A dispossession of possessions

I used to subscribe to the notion that he who dies with the most toys wins. That was before we owned our own mercantile business and had first pick from dozens of vendors’ wares, some of which were the epitome of desirability and cool. It was also before we moved to the country and discovered life on gravel roads and the concomitant migratory traits of dust, something I thought only birds and caribou were known for. 


Last week I hauled several large boxes of VHS video tapes and music cassettes to the street for the trash man to take away.
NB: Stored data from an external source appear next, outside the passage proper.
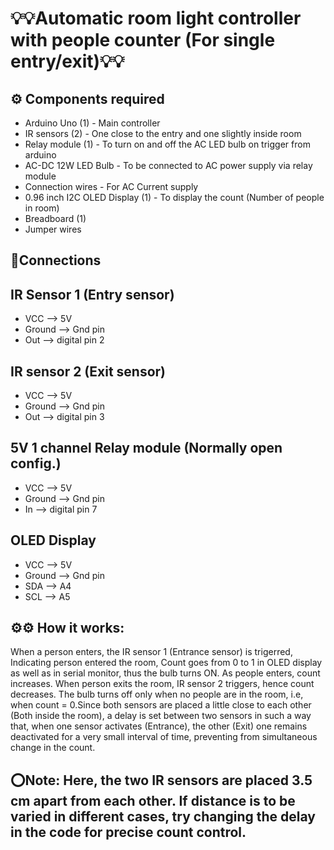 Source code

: # 💡💡Automatic room light controller with people counter (For single entry/exit)💡💡
## ⚙️ Components required
*  Arduino Uno (1) - Main controller
*  IR sensors (2) - One close to the entry and one slightly inside room
*  Relay module (1) - To turn on and off the AC LED bulb on trigger from arduino
*  AC-DC 12W LED Bulb - To be connected to AC power supply via relay module
*  Connection wires - For AC Current supply
*  0.96 inch I2C OLED Display (1) - To display the count (Number of people in room) 
*  Breadboard (1)
*  Jumper wires 

## 🔗Connections
## IR Sensor 1 (Entry sensor)
* VCC --> 5V 
* Ground --> Gnd pin
* Out --> digital pin 2
## IR sensor 2 (Exit sensor)
* VCC --> 5V
* Ground --> Gnd pin
* Out --> digital pin 3
## 5V 1 channel Relay module (Normally open config.)
* VCC --> 5V
* Ground --> Gnd pin
* In --> digital pin 7
## OLED Display 
* VCC --> 5V
* Ground --> Gnd pin
* SDA --> A4
* SCL --> A5
       
## ⚙️⚙️ How it works:
When a person enters, the IR sensor 1 (Entrance sensor) is trigerred, Indicating person entered the room, Count goes from 0 to 1 in OLED display as well as in serial monitor, thus the
bulb turns ON. As people enters, count increases. When person exits the room, IR sensor 2 triggers, hence count decreases. The bulb turns off only when no people are in the room, i.e, when
count = 0.Since both sensors are placed a little close to each other (Both inside the room), a delay is set between two sensors in such a way that, when one sensor activates (Entrance),
the other (Exit) one remains deactivated for a very small interval of time, preventing from simultaneous change in the count.
       
## ⭕Note: Here, the two IR sensors are placed 3.5 cm apart from each other. If distance is to be varied in different cases, try changing the delay in the code for precise count control.
       


       
       
       


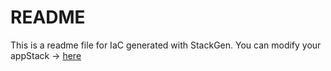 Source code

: # README
This is a readme file for IaC generated with StackGen.
You can modify your appStack -> [here](http://main.dev.stackgen.com/appstacks/cf96b68a-58d1-446b-9475-7fef9d6648e7)
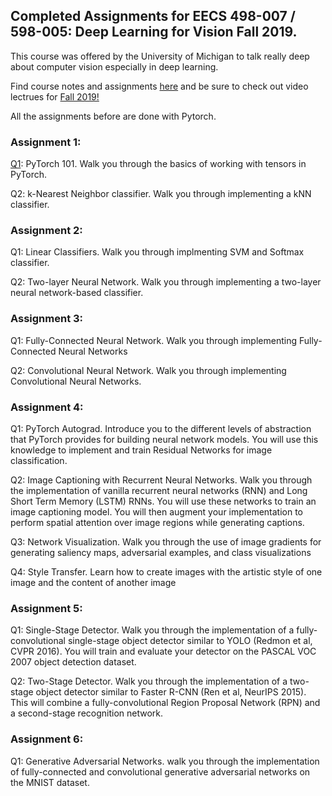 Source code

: 
## Completed Assignments for EECS 498-007 / 598-005: Deep Learning for Vision Fall 2019.
This course was offered by the University of Michigan to talk really deep about computer vision especially in deep learning.

Find course notes and assignments [here](https://web.eecs.umich.edu/~justincj/teaching/eecs498/FA2019/schedule.html) and be sure to check out video lectrues for [Fall 2019!](https://www.youtube.com/playlist?list=PL5-TkQAfAZFbzxjBHtzdVCWE0Zbhomg7r)

All the assignments before are done with Pytorch.

### Assignment 1:
[Q1](https://github.com/Christomesh/EECS-498-007-598-005-Deep-Learning-for-Computer-Vision/blob/master/A1/Copy_of_pytorch101.ipynb): PyTorch 101. Walk you through the basics of working with tensors in PyTorch.

Q2: k-Nearest Neighbor classifier. Walk you through implementing a kNN classifier.
### Assignment 2:
Q1: Linear Classifiers. Walk you through implmenting SVM and Softmax classifier.

Q2: Two-layer Neural Network. Walk you through implementing a two-layer neural network-based classifier.
### Assignment 3:
Q1: Fully-Connected Neural Network. Walk you through implementing Fully-Connected Neural Networks

Q2: Convolutional Neural Network. Walk you through implementing Convolutional Neural Networks.
### Assignment 4:
Q1: PyTorch Autograd. Introduce you to the different levels of abstraction that PyTorch provides for building neural network models. You will use this knowledge to implement and train Residual Networks for image classification.

Q2: Image Captioning with Recurrent Neural Networks. Walk you through the implementation of vanilla recurrent neural networks (RNN) and Long Short Term Memory (LSTM) RNNs. You will use these networks to train an image captioning model. You will then augment your implementation to perform spatial attention over image regions while generating captions.

Q3: Network Visualization. Walk you through the use of image gradients for generating saliency maps, adversarial examples, and class visualizations

Q4: Style Transfer. Learn how to create images with the artistic style of one image and the content of another image
### Assignment 5:
Q1: Single-Stage Detector. Walk you through the implementation of a fully-convolutional single-stage object detector similar to YOLO (Redmon et al, CVPR 2016). You will train and evaluate your detector on the PASCAL VOC 2007 object detection dataset.

Q2: Two-Stage Detector. Walk you through the implementation of a two-stage object detector similar to Faster R-CNN (Ren et al, NeurIPS 2015). This will combine a fully-convolutional Region Proposal Network (RPN) and a second-stage recognition network.
### Assignment 6:
Q1: Generative Adversarial Networks. walk you through the implementation of fully-connected and convolutional generative adversarial networks on the MNIST dataset.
It was more than a simple spring cleaning, something instead approaching a complete and wholesale divestiture of items that have lost their importance either through technological obsolescence, shifting personal interests or, as I prefer to say, wearied disgruntlement from decades of dealing with a copiousness of stuff


It all came to a head several weeks ago when I was out of town. My wife wisely chose that moment to call a contractor to begin remodeling the basement. First, though, she had to make room for the guy to do his business, and this in turn led to the uncomfortable realization that a sizable amount of the stuff she’d have to relocate was, in fact, useless. Stuff that had been hidden inside boxes for eight long years without once seeing the light of day. Stuff that had to be weighed against the larger issues of space and livability.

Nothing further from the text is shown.